Records from a dataset:

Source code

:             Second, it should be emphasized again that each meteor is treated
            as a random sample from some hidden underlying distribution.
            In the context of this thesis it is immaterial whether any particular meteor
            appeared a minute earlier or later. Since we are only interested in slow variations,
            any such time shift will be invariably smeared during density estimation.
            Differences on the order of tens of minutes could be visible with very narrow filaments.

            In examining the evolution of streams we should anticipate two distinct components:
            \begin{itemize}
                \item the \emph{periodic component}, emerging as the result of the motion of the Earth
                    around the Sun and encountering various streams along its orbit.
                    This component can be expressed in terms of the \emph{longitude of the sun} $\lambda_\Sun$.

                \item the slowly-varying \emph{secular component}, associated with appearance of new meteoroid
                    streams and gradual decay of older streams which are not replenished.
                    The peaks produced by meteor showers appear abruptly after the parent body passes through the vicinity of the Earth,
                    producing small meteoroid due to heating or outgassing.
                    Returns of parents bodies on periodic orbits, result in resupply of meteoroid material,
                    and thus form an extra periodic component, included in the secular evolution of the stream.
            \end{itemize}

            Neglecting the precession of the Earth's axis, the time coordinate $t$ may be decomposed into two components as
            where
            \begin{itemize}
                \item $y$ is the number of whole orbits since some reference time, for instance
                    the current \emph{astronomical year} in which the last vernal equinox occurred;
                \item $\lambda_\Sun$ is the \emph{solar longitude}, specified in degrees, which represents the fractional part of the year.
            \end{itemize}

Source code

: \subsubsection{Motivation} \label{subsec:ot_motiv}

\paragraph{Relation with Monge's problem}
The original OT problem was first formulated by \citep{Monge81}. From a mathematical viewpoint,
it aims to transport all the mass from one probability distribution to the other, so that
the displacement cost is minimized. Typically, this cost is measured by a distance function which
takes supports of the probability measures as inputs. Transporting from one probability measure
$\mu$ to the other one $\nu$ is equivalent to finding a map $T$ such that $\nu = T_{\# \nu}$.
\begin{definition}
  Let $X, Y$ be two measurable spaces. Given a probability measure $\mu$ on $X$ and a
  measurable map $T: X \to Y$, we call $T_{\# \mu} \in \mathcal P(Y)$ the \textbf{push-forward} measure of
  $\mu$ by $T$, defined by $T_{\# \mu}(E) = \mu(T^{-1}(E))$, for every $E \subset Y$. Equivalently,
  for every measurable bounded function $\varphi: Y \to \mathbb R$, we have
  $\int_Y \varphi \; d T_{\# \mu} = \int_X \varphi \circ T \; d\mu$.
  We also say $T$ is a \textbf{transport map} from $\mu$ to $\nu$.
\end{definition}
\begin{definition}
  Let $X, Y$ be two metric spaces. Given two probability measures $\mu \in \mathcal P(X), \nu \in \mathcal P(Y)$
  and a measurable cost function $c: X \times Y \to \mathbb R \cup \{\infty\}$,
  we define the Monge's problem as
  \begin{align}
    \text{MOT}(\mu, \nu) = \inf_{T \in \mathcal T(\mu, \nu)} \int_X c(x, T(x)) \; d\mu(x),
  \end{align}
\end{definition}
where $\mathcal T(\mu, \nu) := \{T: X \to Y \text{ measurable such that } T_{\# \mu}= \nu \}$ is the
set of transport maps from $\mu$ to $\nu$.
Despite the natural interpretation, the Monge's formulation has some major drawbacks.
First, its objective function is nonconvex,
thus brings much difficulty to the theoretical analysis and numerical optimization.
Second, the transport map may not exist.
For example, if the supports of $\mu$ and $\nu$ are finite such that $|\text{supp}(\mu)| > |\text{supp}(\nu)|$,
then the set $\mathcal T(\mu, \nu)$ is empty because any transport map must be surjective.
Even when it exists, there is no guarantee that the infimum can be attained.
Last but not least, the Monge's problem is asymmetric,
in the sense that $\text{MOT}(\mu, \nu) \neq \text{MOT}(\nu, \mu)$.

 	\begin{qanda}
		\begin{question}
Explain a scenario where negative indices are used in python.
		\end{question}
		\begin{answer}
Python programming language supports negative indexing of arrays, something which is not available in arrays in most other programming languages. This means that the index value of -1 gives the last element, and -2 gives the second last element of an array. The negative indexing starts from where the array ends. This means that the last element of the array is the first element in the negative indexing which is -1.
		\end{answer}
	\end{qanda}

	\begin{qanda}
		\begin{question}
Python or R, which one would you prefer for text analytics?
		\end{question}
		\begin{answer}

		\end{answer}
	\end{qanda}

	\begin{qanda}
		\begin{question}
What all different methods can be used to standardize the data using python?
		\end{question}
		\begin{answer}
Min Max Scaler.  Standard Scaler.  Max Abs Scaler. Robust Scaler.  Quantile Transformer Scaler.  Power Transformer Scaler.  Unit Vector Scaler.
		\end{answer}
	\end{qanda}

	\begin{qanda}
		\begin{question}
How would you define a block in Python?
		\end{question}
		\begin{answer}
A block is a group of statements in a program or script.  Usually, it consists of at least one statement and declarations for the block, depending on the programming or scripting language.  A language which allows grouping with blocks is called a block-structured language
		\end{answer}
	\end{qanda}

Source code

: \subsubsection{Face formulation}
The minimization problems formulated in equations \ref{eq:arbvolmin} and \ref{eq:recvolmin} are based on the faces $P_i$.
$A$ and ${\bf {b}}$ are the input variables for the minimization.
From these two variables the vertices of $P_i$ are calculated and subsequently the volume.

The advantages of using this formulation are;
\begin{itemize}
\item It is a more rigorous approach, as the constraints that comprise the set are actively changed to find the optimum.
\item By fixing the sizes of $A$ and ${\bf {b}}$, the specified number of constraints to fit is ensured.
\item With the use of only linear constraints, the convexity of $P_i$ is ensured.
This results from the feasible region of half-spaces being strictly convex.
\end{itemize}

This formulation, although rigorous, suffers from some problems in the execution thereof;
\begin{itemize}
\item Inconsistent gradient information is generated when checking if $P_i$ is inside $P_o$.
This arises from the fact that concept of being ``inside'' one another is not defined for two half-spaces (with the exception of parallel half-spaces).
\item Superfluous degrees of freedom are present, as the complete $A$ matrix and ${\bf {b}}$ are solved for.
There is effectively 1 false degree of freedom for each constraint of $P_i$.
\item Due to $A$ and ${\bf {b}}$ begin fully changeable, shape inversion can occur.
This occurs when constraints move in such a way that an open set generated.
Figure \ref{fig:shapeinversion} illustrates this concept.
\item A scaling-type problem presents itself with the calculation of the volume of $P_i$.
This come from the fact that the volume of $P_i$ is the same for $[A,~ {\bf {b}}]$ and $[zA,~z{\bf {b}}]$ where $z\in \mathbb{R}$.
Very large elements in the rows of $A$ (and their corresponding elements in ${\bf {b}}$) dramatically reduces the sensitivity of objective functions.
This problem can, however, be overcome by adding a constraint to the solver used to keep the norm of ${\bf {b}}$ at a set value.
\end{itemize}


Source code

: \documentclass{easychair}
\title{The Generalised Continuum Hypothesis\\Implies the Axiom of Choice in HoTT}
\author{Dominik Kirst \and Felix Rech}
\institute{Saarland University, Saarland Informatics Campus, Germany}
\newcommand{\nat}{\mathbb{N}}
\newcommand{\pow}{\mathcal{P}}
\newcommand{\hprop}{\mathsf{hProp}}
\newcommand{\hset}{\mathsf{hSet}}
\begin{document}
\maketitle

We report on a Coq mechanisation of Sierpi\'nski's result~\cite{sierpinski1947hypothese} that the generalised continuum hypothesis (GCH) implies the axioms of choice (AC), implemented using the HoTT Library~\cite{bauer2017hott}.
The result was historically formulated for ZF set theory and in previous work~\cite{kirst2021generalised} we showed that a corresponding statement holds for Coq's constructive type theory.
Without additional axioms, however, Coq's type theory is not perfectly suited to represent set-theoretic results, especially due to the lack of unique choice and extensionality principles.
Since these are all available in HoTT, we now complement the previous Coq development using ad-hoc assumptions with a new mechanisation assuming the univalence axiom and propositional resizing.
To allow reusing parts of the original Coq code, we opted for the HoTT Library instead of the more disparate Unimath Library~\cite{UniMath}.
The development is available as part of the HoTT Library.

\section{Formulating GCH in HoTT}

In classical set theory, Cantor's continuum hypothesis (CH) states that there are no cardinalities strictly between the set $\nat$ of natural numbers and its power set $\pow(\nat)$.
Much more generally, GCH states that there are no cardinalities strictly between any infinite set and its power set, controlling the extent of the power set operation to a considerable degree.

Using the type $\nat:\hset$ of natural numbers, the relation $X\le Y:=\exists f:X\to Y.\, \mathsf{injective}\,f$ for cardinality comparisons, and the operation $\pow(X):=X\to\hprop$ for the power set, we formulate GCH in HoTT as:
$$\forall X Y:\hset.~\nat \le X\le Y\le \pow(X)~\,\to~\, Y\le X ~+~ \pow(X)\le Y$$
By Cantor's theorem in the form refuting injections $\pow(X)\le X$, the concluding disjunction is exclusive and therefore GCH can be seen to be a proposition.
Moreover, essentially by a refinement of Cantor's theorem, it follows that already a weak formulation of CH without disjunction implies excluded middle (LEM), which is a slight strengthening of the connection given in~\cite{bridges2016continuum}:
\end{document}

What the task requires:
Please copy, exactly and with nothing else, the lines above beginning at the line that has "The original OT" and ending with the line that has "the displacement cost".

Solution for this exercise:
The original OT problem was first formulated by \citep{Monge81}. From a mathematical viewpoint,
it aims to transport all the mass from one probability distribution to the other, so that
the displacement cost is minimized. Typically, this cost is measured by a distance function which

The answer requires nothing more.